**EXERCISE INSTRUCTIONS**:
Exclude the pictures; give every entry again exactly as written.

**DATA SHOWN**:

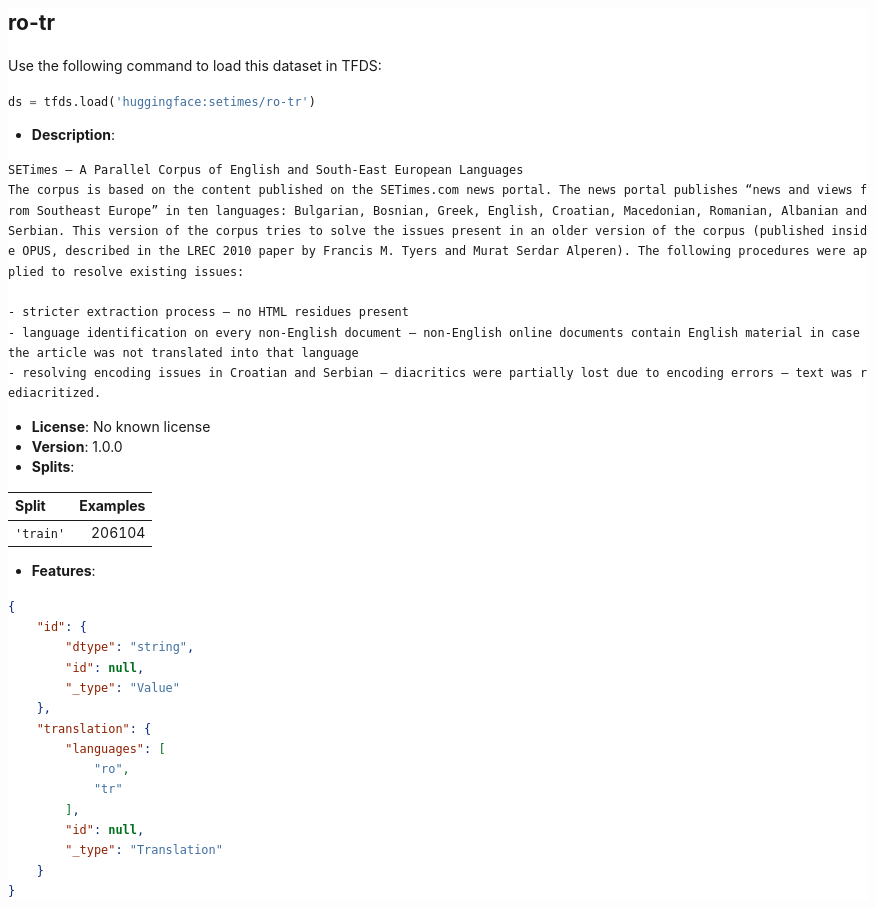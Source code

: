 

## ro-tr


Use the following command to load this dataset in TFDS:

```python
ds = tfds.load('huggingface:setimes/ro-tr')
```

*   **Description**:

```
SETimes – A Parallel Corpus of English and South-East European Languages
The corpus is based on the content published on the SETimes.com news portal. The news portal publishes “news and views from Southeast Europe” in ten languages: Bulgarian, Bosnian, Greek, English, Croatian, Macedonian, Romanian, Albanian and Serbian. This version of the corpus tries to solve the issues present in an older version of the corpus (published inside OPUS, described in the LREC 2010 paper by Francis M. Tyers and Murat Serdar Alperen). The following procedures were applied to resolve existing issues:

- stricter extraction process – no HTML residues present
- language identification on every non-English document – non-English online documents contain English material in case the article was not translated into that language
- resolving encoding issues in Croatian and Serbian – diacritics were partially lost due to encoding errors – text was rediacritized.
```

*   **License**: No known license
*   **Version**: 1.0.0
*   **Splits**:

Split  | Examples
:----- | -------:
`'train'` | 206104

*   **Features**:

```json
{
    "id": {
        "dtype": "string",
        "id": null,
        "_type": "Value"
    },
    "translation": {
        "languages": [
            "ro",
            "tr"
        ],
        "id": null,
        "_type": "Translation"
    }
}
```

**WRITTEN SOLUTION**:
Source code

: 

## ro-tr


Use the following command to load this dataset in TFDS:

```python
ds = tfds.load('huggingface:setimes/ro-tr')
```

*   **Description**:

```
SETimes – A Parallel Corpus of English and South-East European Languages
The corpus is based on the content published on the SETimes.com news portal. The news portal publishes “news and views from Southeast Europe” in ten languages: Bulgarian, Bosnian, Greek, English, Croatian, Macedonian, Romanian, Albanian and Serbian. This version of the corpus tries to solve the issues present in an older version of the corpus (published inside OPUS, described in the LREC 2010 paper by Francis M. Tyers and Murat Serdar Alperen). The following procedures were applied to resolve existing issues:

- stricter extraction process – no HTML residues present
- language identification on every non-English document – non-English online documents contain English material in case the article was not translated into that language
- resolving encoding issues in Croatian and Serbian – diacritics were partially lost due to encoding errors – text was rediacritized.
```

*   **License**: No known license
*   **Version**: 1.0.0
*   **Splits**:

Split  | Examples
:----- | -------:
`'train'` | 206104

*   **Features**:

```json
{
    "id": {
        "dtype": "string",
        "id": null,
        "_type": "Value"
    },
    "translation": {
        "languages": [
            "ro",
            "tr"
        ],
        "id": null,
        "_type": "Translation"
    }
}
```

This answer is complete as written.